The recent trend in zinc (Zn) anode aqueous batteries has been to explore layered structures like manganese dioxides and vanadium oxides as Zn‐ion intercalation hosts. These structures, although novel, face limitations like their layered counterparts in lithium (Li)‐ion batteries, where the capacity is limited to the host's intercalation capacity. In this paper, a new strategy is proposed in enabling new generation of energy dense aqueous‐based batteries, where the conversion reactions of rock salt/spinel manganese oxides and carbon nanotube‐nested nanosized Zn electrodes are exploited to extract significantly higher capacity compared to intercalation systems.
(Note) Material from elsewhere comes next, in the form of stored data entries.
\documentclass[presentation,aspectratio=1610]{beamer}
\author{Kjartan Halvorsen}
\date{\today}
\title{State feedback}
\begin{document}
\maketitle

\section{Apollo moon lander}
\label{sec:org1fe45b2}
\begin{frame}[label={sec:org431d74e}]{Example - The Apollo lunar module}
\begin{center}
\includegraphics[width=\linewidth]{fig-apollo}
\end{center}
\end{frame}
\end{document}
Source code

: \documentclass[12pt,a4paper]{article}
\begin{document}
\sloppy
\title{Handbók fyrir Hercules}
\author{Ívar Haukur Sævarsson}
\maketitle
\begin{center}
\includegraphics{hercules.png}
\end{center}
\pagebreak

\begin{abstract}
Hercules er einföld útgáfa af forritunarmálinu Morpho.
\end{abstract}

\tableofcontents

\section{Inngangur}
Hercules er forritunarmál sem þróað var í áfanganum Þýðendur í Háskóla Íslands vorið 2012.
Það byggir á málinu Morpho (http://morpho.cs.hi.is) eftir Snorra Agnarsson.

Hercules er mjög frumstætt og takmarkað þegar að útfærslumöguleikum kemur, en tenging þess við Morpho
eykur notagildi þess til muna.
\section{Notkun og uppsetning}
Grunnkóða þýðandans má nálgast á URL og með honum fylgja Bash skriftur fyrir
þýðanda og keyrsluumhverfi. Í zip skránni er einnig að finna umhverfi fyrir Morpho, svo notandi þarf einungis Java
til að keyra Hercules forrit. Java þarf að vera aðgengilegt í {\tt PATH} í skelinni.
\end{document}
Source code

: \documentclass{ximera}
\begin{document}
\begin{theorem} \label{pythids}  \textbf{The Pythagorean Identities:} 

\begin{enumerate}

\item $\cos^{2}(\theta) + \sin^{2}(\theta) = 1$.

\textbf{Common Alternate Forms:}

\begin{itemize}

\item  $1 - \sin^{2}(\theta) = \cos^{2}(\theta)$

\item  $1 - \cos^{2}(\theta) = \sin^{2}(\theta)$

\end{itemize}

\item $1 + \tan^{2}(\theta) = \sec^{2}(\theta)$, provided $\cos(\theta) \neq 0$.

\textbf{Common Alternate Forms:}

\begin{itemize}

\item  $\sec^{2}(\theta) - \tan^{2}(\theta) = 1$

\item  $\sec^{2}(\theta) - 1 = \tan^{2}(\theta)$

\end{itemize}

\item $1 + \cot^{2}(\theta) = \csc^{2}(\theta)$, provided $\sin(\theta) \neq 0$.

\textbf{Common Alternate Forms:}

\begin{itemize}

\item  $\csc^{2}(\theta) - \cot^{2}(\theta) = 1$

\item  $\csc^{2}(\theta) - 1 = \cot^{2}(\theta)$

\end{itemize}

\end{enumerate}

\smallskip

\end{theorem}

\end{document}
Accessing the conversion reactions allows to achieve high capacities of 750 mAh g −1 (≈30 mAh cm −2 ) from manganese oxide (MnO) and 810 mAh g −1 (≈30 mAh cm −2 ) from nanoscale Zn anodes, respectively. The high areal capacities help to attain unprecedented energy densities of 210 Wh per L‐cell and 320 Wh per kg‐total (398 Wh per kg‐active) from aqueous MnO|CNT‐Zn batteries, which allows an assessment of its viable use in a small‐scale automobile.